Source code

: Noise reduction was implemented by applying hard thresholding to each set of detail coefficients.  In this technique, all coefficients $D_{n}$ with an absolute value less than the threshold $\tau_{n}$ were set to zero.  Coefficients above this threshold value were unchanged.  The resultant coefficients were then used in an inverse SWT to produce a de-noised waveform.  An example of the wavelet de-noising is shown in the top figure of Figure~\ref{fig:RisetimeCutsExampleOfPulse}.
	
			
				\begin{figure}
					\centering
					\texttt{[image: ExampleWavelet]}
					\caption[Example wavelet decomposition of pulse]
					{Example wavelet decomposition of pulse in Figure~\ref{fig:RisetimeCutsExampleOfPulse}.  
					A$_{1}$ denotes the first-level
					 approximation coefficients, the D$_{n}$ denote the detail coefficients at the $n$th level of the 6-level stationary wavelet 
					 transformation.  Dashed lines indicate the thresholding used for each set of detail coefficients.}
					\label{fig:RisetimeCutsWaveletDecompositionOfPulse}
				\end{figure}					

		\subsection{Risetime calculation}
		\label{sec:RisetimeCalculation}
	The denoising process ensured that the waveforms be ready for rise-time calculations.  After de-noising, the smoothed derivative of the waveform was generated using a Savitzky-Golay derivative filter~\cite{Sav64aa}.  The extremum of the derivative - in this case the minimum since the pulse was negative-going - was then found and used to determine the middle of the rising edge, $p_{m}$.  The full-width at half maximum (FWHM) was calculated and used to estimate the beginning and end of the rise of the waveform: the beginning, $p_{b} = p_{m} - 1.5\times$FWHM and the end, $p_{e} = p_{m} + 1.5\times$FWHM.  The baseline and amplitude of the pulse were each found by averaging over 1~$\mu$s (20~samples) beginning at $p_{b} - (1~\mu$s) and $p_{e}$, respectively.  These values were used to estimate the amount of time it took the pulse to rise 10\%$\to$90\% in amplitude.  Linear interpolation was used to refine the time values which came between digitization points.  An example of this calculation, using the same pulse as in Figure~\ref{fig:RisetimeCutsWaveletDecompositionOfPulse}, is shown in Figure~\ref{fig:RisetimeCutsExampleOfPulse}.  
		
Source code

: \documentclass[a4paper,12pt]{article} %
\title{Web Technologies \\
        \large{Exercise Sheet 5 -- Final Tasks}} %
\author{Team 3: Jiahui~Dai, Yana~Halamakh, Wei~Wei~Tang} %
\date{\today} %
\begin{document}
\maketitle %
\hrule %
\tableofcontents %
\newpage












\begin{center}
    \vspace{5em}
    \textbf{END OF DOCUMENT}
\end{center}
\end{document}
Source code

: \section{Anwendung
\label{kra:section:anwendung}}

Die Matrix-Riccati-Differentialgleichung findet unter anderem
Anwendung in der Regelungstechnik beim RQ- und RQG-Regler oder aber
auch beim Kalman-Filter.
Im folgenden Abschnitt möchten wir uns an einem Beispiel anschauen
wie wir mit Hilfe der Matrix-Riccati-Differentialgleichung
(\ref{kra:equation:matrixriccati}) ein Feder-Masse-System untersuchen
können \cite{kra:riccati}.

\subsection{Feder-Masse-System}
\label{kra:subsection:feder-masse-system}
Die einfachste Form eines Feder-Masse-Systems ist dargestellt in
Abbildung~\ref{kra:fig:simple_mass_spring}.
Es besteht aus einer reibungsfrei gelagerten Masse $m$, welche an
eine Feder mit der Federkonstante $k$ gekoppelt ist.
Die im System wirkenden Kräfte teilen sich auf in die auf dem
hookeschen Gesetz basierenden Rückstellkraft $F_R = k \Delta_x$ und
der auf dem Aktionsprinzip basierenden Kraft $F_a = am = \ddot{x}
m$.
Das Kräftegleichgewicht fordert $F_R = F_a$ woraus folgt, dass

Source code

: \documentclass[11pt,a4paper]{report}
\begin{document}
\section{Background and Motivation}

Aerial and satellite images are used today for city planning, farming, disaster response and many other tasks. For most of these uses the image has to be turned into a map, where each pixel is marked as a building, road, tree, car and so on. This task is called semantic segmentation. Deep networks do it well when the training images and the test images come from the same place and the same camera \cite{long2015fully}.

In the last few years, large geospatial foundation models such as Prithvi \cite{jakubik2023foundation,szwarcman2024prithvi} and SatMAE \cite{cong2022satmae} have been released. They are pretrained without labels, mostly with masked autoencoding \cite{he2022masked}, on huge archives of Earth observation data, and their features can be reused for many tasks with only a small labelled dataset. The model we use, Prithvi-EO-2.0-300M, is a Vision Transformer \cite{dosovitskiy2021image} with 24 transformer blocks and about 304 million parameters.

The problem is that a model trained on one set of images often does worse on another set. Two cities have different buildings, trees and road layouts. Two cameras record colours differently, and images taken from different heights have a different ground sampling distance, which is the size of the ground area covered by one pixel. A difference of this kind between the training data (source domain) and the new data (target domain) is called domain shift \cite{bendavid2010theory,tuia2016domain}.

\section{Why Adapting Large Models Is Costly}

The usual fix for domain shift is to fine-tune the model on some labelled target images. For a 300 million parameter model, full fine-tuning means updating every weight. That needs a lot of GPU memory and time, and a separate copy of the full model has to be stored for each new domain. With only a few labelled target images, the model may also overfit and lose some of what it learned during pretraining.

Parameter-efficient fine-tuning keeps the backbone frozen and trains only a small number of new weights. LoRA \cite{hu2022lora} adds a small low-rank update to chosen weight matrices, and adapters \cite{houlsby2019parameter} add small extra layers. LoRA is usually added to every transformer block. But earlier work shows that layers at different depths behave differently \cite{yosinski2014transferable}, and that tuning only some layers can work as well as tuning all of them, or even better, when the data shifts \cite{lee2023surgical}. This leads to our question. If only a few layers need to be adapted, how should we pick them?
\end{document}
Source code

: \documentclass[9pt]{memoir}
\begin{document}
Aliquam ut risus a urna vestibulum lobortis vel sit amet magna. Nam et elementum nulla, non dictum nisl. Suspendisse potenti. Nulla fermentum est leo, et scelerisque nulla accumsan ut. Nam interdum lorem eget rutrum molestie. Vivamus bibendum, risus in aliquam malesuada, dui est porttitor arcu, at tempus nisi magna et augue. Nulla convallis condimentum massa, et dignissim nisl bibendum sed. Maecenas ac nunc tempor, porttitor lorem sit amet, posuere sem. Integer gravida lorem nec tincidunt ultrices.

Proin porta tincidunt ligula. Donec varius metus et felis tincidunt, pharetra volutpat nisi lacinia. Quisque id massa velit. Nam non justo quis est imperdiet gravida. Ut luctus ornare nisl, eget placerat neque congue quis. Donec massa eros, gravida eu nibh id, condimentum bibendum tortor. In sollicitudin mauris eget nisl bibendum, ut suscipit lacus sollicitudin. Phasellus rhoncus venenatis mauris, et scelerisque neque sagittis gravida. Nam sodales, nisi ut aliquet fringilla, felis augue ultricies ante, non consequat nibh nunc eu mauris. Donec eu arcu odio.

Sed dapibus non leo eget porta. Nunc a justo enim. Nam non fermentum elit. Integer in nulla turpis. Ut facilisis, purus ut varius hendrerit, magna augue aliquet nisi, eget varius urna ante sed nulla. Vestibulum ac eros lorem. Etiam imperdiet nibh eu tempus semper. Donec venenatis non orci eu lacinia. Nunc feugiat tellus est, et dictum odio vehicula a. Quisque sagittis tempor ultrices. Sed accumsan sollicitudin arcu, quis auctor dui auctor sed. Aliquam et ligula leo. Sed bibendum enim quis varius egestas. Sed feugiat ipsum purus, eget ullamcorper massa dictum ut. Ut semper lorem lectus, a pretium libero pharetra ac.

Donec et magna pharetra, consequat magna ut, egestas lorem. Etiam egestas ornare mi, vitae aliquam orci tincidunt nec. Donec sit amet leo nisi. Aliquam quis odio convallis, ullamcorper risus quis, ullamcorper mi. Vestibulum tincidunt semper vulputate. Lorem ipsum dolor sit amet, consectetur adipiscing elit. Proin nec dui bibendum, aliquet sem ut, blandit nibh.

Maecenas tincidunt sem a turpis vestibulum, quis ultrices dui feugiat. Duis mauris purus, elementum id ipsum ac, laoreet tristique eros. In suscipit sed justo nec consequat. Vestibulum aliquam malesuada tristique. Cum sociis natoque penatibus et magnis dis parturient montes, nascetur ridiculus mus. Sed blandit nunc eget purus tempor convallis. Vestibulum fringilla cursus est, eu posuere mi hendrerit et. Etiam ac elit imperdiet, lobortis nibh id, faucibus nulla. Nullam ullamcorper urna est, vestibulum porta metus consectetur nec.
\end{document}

What you are asked to do
In the listing above, find the line with "ein Feder-Masse-System untersuchen" and the line with "Es besteht aus"; output exactly those lines and all lines between them.

Answer section
(\ref{kra:equation:matrixriccati}) ein Feder-Masse-System untersuchen
können \cite{kra:riccati}.

\subsection{Feder-Masse-System}
\label{kra:subsection:feder-masse-system}
Die einfachste Form eines Feder-Masse-Systems ist dargestellt in
Abbildung~\ref{kra:fig:simple_mass_spring}.
Es besteht aus einer reibungsfrei gelagerten Masse $m$, welche an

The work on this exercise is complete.